Scientists at London’s Lawson Health Research Institute are studying the promising use of carbon monoxide-releasing molecules in the treatment of sepsis, the potentially fatal condition wherein the body overreacts to an infection, leading to an overwhelming inflammatory response.
That inflammatory response from sepsis, triggered by microbial pathogens such as a virus, bacterium or fungi, can spread through the body causing damage to organs such as the heart, liver, lungs or brain.
Researcher Dr. Gedas Cepinskas says that with sepsis, the immune system becomes so activated that it attacks cell tissues, resulting in damage to affected organs.
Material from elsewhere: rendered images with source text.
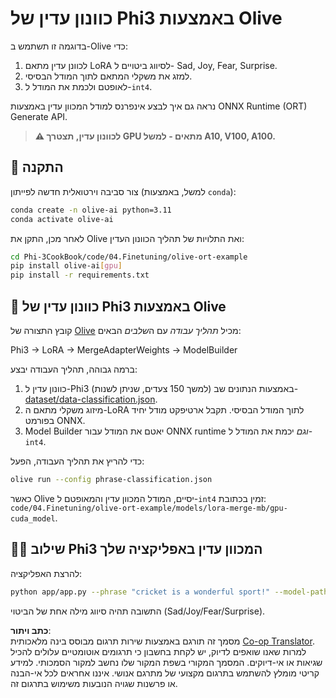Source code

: <!--
CO_OP_TRANSLATOR_METADATA:
{
  "original_hash": "4164123a700fecd535d850f09506d72a",
  "translation_date": "2025-05-09T04:33:04+00:00",
  "source_file": "code/03.Finetuning/olive-ort-example/README.md",
  "language_code": "he"
}
-->
# כוונון עדין של Phi3 באמצעות Olive

בדוגמה זו תשתמש ב-Olive כדי:

1. לכוונן עדין מתאם LoRA לסיווג ביטויים ל- Sad, Joy, Fear, Surprise.
1. למזג את משקלי המתאם לתוך המודל הבסיסי.
1. לאופטם ולכמת את המודל ל-`int4`.

נראה גם איך לבצע אינפרנס למודל המכוון עדין באמצעות ONNX Runtime (ORT) Generate API.

> **⚠️ לכוונון עדין, תצטרך GPU מתאים - למשל A10, V100, A100.**

## 💾 התקנה

צור סביבה וירטואלית חדשה לפייתון (למשל, באמצעות `conda`):

```bash
conda create -n olive-ai python=3.11
conda activate olive-ai
```

לאחר מכן, התקן את Olive ואת התלויות של תהליך הכוונון העדין:

```bash
cd Phi-3CookBook/code/04.Finetuning/olive-ort-example
pip install olive-ai[gpu]
pip install -r requirements.txt
```

## 🧪 כוונון עדין של Phi3 באמצעות Olive
קובץ התצורה של [Olive](../../../../../code/03.Finetuning/olive-ort-example/phrase-classification.json) מכיל *תהליך עבודה* עם ה*שלבים* הבאים:

Phi3 -> LoRA -> MergeAdapterWeights -> ModelBuilder

ברמה גבוהה, תהליך העבודה יבצע:

1. כוונון עדין ל-Phi3 (למשך 150 צעדים, שניתן לשנות) באמצעות הנתונים שב-[dataset/data-classification.json](../../../../../code/03.Finetuning/olive-ort-example/dataset/dataset-classification.json).
1. מיזוג משקלי מתאם ה-LoRA לתוך המודל הבסיסי. תקבל ארטיפקט מודל יחיד בפורמט ONNX.
1. Model Builder יאטם את המודל עבור ONNX runtime *וגם* יכמת את המודל ל-`int4`.

כדי להריץ את תהליך העבודה, הפעל:

```bash
olive run --config phrase-classification.json
```

כאשר Olive יסיים, המודל המכוון עדין והמאופטם ל-`int4` זמין בכתובת: `code/04.Finetuning/olive-ort-example/models/lora-merge-mb/gpu-cuda_model`.

## 🧑‍💻 שילוב Phi3 המכוון עדין באפליקציה שלך

להרצת האפליקציה:

```bash
python app/app.py --phrase "cricket is a wonderful sport!" --model-path models/lora-merge-mb/gpu-cuda_model
```

התשובה תהיה סיווג מילה אחת של הביטוי (Sad/Joy/Fear/Surprise).

**כתב ויתור**:  
מסמך זה תורגם באמצעות שירות תרגום מבוסס בינה מלאכותית [Co-op Translator](https://github.com/Azure/co-op-translator). למרות שאנו שואפים לדיוק, יש לקחת בחשבון כי תרגומים אוטומטיים עלולים להכיל שגיאות או אי-דיוקים. המסמך המקורי בשפת המקור שלו נחשב למקור הסמכותי. למידע קריטי מומלץ להשתמש בתרגום מקצועי של מתרגם אנושי. איננו אחראים לכל אי-הבנה או פרשנות שגויה הנובעות משימוש בתרגום זה.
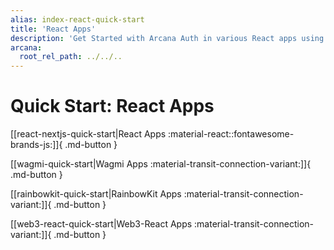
 ```yaml
---
alias: index-react-quick-start
title: 'React Apps'
description: 'Get Started with Arcana Auth in various React apps using these step-by-step instructions. Register the app, obtain a ClientID and then install, integrate the app with the Arcana Auth SDK.'
arcana:
  root_rel_path: ../../..
---
```


# Quick Start: React Apps

[[react-nextjs-quick-start|React Apps :material-react::fontawesome-brands-js:]]{ .md-button }

[[wagmi-quick-start|Wagmi Apps :material-transit-connection-variant:]]{ .md-button }

[[rainbowkit-quick-start|RainbowKit Apps :material-transit-connection-variant:]]{ .md-button }

[[web3-react-quick-start|Web3-React Apps :material-transit-connection-variant:]]{ .md-button }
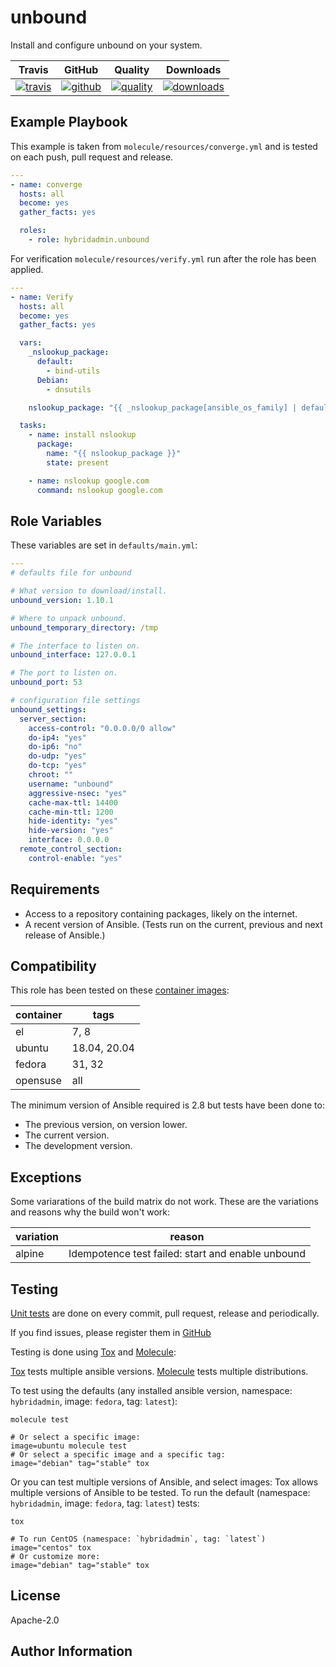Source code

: # unbound

Install and configure unbound on your system.

|Travis|GitHub|Quality|Downloads|
|------|------|-------|---------|
|[![travis](https://travis-ci.org/hybridadmin/ansible-role-unbound.svg?branch=master)](https://travis-ci.org/hybridadmin/ansible-role-unbound.svg?branch=master)|[![github](https://github.com/hybridadmin/ansible-role-unbound/workflows/Ansible%20Molecule/badge.svg)](https://github.com/hybridadmin/ansible-role-unbound/actions)|[![quality](https://img.shields.io/ansible/quality/45335)](https://galaxy.ansible.com/hybridadmin/unbound)|[![downloads](https://img.shields.io/ansible/role/d/45335)](https://galaxy.ansible.com/hybridadmin/unbound)|

## Example Playbook

This example is taken from `molecule/resources/converge.yml` and is tested on each push, pull request and release.
```yaml
---
- name: converge
  hosts: all
  become: yes
  gather_facts: yes

  roles:
    - role: hybridadmin.unbound
```

For verification `molecule/resources/verify.yml` run after the role has been applied.
```yaml
---
- name: Verify
  hosts: all
  become: yes
  gather_facts: yes

  vars:
    _nslookup_package:
      default:
        - bind-utils
      Debian:
        - dnsutils

    nslookup_package: "{{ _nslookup_package[ansible_os_family] | default(_nslookup_package['default']) }}"

  tasks:
    - name: install nslookup
      package:
        name: "{{ nslookup_package }}"
        state: present

    - name: nslookup google.com
      command: nslookup google.com
```

## Role Variables

These variables are set in `defaults/main.yml`:
```yaml
---
# defaults file for unbound

# What version to download/install.
unbound_version: 1.10.1

# Where to unpack unbound.
unbound_temporary_directory: /tmp

# The interface to listen on.
unbound_interface: 127.0.0.1

# The port to listen on.
unbound_port: 53

# configuration file settings
unbound_settings:
  server_section:
    access-control: "0.0.0.0/0 allow"
    do-ip4: "yes"
    do-ip6: "no"
    do-udp: "yes"
    do-tcp: "yes"
    chroot: ""
    username: "unbound"
    aggressive-nsec: "yes"
    cache-max-ttl: 14400
    cache-min-ttl: 1200
    hide-identity: "yes"
    hide-version: "yes"
    interface: 0.0.0.0
  remote_control_section:
    control-enable: "yes"  
```

## Requirements

- Access to a repository containing packages, likely on the internet.
- A recent version of Ansible. (Tests run on the current, previous and next release of Ansible.)

## Compatibility

This role has been tested on these [container images](https://hub.docker.com/):

|container|tags|
|---------|----|
|el|7, 8|
|ubuntu|18.04, 20.04|
|fedora|31, 32|
|opensuse|all|

The minimum version of Ansible required is 2.8 but tests have been done to:

- The previous version, on version lower.
- The current version.
- The development version.

## Exceptions

Some variarations of the build matrix do not work. These are the variations and reasons why the build won't work:

| variation                 | reason                 |
|---------------------------|------------------------|
| alpine | Idempotence test failed: start and enable unbound |


## Testing

[Unit tests](https://travis-ci.com/hybridadmin/ansible-role-unbound) are done on every commit, pull request, release and periodically.

If you find issues, please register them in [GitHub](https://github.com/hybridadmin/ansible-role-unbound/issues)

Testing is done using [Tox](https://tox.readthedocs.io/en/latest/) and [Molecule](https://github.com/ansible/molecule):

[Tox](https://tox.readthedocs.io/en/latest/) tests multiple ansible versions.
[Molecule](https://github.com/ansible/molecule) tests multiple distributions.

To test using the defaults (any installed ansible version, namespace: `hybridadmin`, image: `fedora`, tag: `latest`):

```
molecule test

# Or select a specific image:
image=ubuntu molecule test
# Or select a specific image and a specific tag:
image="debian" tag="stable" tox
```

Or you can test multiple versions of Ansible, and select images:
Tox allows multiple versions of Ansible to be tested. To run the default (namespace: `hybridadmin`, image: `fedora`, tag: `latest`) tests:

```
tox

# To run CentOS (namespace: `hybridadmin`, tag: `latest`)
image="centos" tox
# Or customize more:
image="debian" tag="stable" tox
```

## License

Apache-2.0


## Author Information
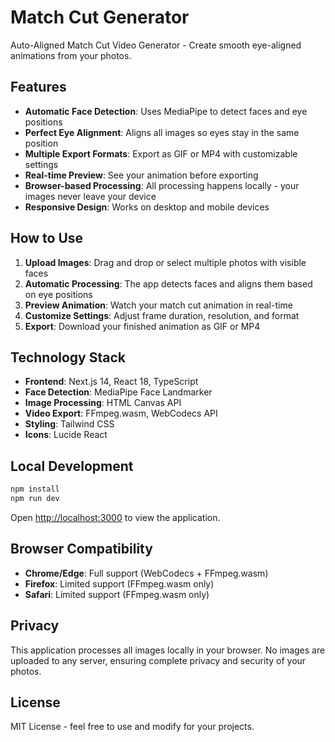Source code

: # Match Cut Generator

Auto-Aligned Match Cut Video Generator - Create smooth eye-aligned animations from your photos.

## Features

- **Automatic Face Detection**: Uses MediaPipe to detect faces and eye positions
- **Perfect Eye Alignment**: Aligns all images so eyes stay in the same position
- **Multiple Export Formats**: Export as GIF or MP4 with customizable settings
- **Real-time Preview**: See your animation before exporting
- **Browser-based Processing**: All processing happens locally - your images never leave your device
- **Responsive Design**: Works on desktop and mobile devices

## How to Use

1. **Upload Images**: Drag and drop or select multiple photos with visible faces
2. **Automatic Processing**: The app detects faces and aligns them based on eye positions
3. **Preview Animation**: Watch your match cut animation in real-time
4. **Customize Settings**: Adjust frame duration, resolution, and format
5. **Export**: Download your finished animation as GIF or MP4

## Technology Stack

- **Frontend**: Next.js 14, React 18, TypeScript
- **Face Detection**: MediaPipe Face Landmarker
- **Image Processing**: HTML Canvas API
- **Video Export**: FFmpeg.wasm, WebCodecs API
- **Styling**: Tailwind CSS
- **Icons**: Lucide React

## Local Development

```bash
npm install
npm run dev
```

Open [http://localhost:3000](http://localhost:3000) to view the application.

## Browser Compatibility

- **Chrome/Edge**: Full support (WebCodecs + FFmpeg.wasm)
- **Firefox**: Limited support (FFmpeg.wasm only)
- **Safari**: Limited support (FFmpeg.wasm only)

## Privacy

This application processes all images locally in your browser. No images are uploaded to any server, ensuring complete privacy and security of your photos.

## License

MIT License - feel free to use and modify for your projects.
“Unfortunately, there is no specific therapy or treatment. It is well-accepted, the use of antibiotics, fluids and supply of oxygen just to keep organs working. That’s why any new potential therapy in treating systemic inflammation, in general, is very desired,” Cepinskas told London Live with Mike Stubbs on Tuesday.
“Carbon monoxide is not just the poisonous gas, but rather has very potent, protective anti-inflammatory cytoprotective characteristics,” in small, non-toxic concentrations, he notes.
Carbon monoxide is produced naturally by practically every cell in the human body, Cepinskas says, and is used as a defence mechanism — an “acute or early protective response against various cell-damaging signals or stresses.”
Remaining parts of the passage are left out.